Embora o município não avance com uma estimativa financeira para os trabalhos, fonte do setor ouvida pelo JN admite que o valor das obras possa atingir os 20 milhões de euros.
A ação foi iniciada durante o mandato de Ricardo Rio e avançou já sob a liderança do atual presidente da Câmara, João Rodrigues. São visadas as empresas Casais Engenharia & Construção, Elevolution – Engenharia, Rodrigues & Névoa 2, Domingos da Silva Teixeira (DST), Alexandre Barbosa Borges (ABB), J. Gomes – Sociedade de Construções do Cávado, atualmente em situação de insolvência, e Sociedade de Construções da África Austral, sucessora da antiga Soares da Costa.
“RUTURAS SUCESSIVAS”
Em causa estão as ancoragens permanentes instaladas na bancada Poente, estruturas que asseguram a transmissão das cargas para o maciço rochoso e garantem a estabilidade da cobertura e da própria bancada. Segundo a autarquia, estes elementos foram concebidos para uma vida útil de cem anos, mas relatórios técnicos identificaram “ruturas sucessivas, cedências e fenómenos de degradação” que afetam componentes essenciais da infraestrutura.
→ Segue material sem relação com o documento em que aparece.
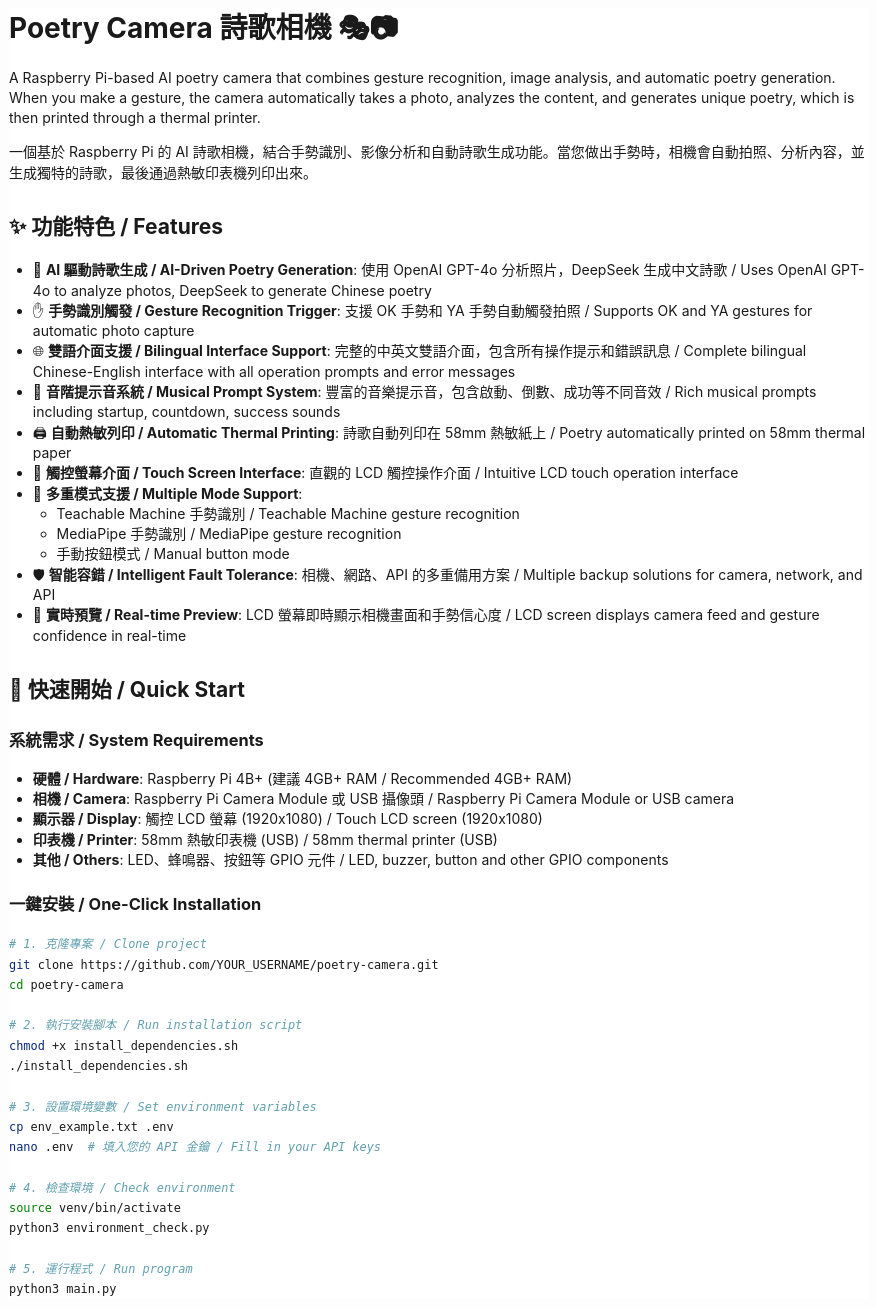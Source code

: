 # Poetry Camera 詩歌相機 🎭📷

A Raspberry Pi-based AI poetry camera that combines gesture recognition, image analysis, and automatic poetry generation. When you make a gesture, the camera automatically takes a photo, analyzes the content, and generates unique poetry, which is then printed through a thermal printer.

一個基於 Raspberry Pi 的 AI 詩歌相機，結合手勢識別、影像分析和自動詩歌生成功能。當您做出手勢時，相機會自動拍照、分析內容，並生成獨特的詩歌，最後通過熱敏印表機列印出來。

## ✨ 功能特色 / Features

- 🤖 **AI 驅動詩歌生成 / AI-Driven Poetry Generation**: 使用 OpenAI GPT-4o 分析照片，DeepSeek 生成中文詩歌 / Uses OpenAI GPT-4o to analyze photos, DeepSeek to generate Chinese poetry
- ✋ **手勢識別觸發 / Gesture Recognition Trigger**: 支援 OK 手勢和 YA 手勢自動觸發拍照 / Supports OK and YA gestures for automatic photo capture
- 🌐 **雙語介面支援 / Bilingual Interface Support**: 完整的中英文雙語介面，包含所有操作提示和錯誤訊息 / Complete bilingual Chinese-English interface with all operation prompts and error messages
- 🎵 **音階提示音系統 / Musical Prompt System**: 豐富的音樂提示音，包含啟動、倒數、成功等不同音效 / Rich musical prompts including startup, countdown, success sounds
- 🖨️ **自動熱敏列印 / Automatic Thermal Printing**: 詩歌自動列印在 58mm 熱敏紙上 / Poetry automatically printed on 58mm thermal paper
- 📱 **觸控螢幕介面 / Touch Screen Interface**: 直觀的 LCD 觸控操作介面 / Intuitive LCD touch operation interface
- 🔄 **多重模式支援 / Multiple Mode Support**: 
  - Teachable Machine 手勢識別 / Teachable Machine gesture recognition
  - MediaPipe 手勢識別 / MediaPipe gesture recognition
  - 手動按鈕模式 / Manual button mode
- 🛡️ **智能容錯 / Intelligent Fault Tolerance**: 相機、網路、API 的多重備用方案 / Multiple backup solutions for camera, network, and API
- 🎨 **實時預覽 / Real-time Preview**: LCD 螢幕即時顯示相機畫面和手勢信心度 / LCD screen displays camera feed and gesture confidence in real-time

## 🚀 快速開始 / Quick Start

### 系統需求 / System Requirements

- **硬體 / Hardware**: Raspberry Pi 4B+ (建議 4GB+ RAM / Recommended 4GB+ RAM)
- **相機 / Camera**: Raspberry Pi Camera Module 或 USB 攝像頭 / Raspberry Pi Camera Module or USB camera
- **顯示器 / Display**: 觸控 LCD 螢幕 (1920x1080) / Touch LCD screen (1920x1080)
- **印表機 / Printer**: 58mm 熱敏印表機 (USB) / 58mm thermal printer (USB)
- **其他 / Others**: LED、蜂鳴器、按鈕等 GPIO 元件 / LED, buzzer, button and other GPIO components

### 一鍵安裝 / One-Click Installation

```bash
# 1. 克隆專案 / Clone project
git clone https://github.com/YOUR_USERNAME/poetry-camera.git
cd poetry-camera

# 2. 執行安裝腳本 / Run installation script
chmod +x install_dependencies.sh
./install_dependencies.sh

# 3. 設置環境變數 / Set environment variables
cp env_example.txt .env
nano .env  # 填入您的 API 金鑰 / Fill in your API keys

# 4. 檢查環境 / Check environment
source venv/bin/activate
python3 environment_check.py

# 5. 運行程式 / Run program
python3 main.py
```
A petição judicial sustenta-se, entre outros elementos, num parecer do Laboratório Nacional de Engenharia Civil (LNEC), que analisou várias falhas registadas nas ancoragens. De acordo com as conclusões citadas na ação, não foram detetados problemas no aço utilizado na construção, sendo as anomalias atribuídas a deficiências no sistema de proteção contra a corrosão, particularmente nas zonas de ligação e acoplamento dos varões.
Segundo o município, os defeitos desenvolveram-se em zonas não observáveis e apenas puderam ser identificados através de processos de monitorização, inspeções técnicas e análises laboratoriais especializadas.
Apesar de a obra, concluída em 2003 para o Euro 2004, ter sido objeto de receção definitiva, a Câmara Municipal entende que esse facto não afasta automaticamente a responsabilidade das empresas envolvidas. A autarquia argumenta que os defeitos em causa apenas se tornaram percetíveis ao longo do tempo e mediante conhecimento técnico especializado, circunstância que, na sua perspetiva, justifica a exigência de responsabilização dos construtores.
O município enquadra a iniciativa judicial como uma medida de defesa do património público e dos contribuintes, defendendo que eventuais encargos decorrentes de falhas na execução da empreitada não devem ser suportados pelos cofres municipais.
“INCOMPREENSÍVEL”
Fonte ligada ao extinto consórcio ASSOC contestou, contudo, os fundamentos da ação, considerando-a “incompreensível”. Em declarações ao JN, a mesma fonte afirmou que os problemas anteriormente detetados nas ancoragens foram reparados e que não voltaram a ser registadas anomalias. Acrescentou ainda que a Câmara Municipal adjudicou uma intervenção de reparação, no valor de cerca de 300 mil euros, executada pela DST, após a qual não terão sido reportados novos problemas.
Projetado pelo arquiteto Eduardo Souto de Moura para o Campeonato Europeu de Futebol de 2004, o Estádio Municipal de Braga tornou-se uma das mais reconhecidas obras da arquitetura contemporânea portuguesa. Ao longo dos anos, contudo, a infraestrutura tem estado no centro de diversos debates relacionados com os custos da sua construção, manutenção e exploração.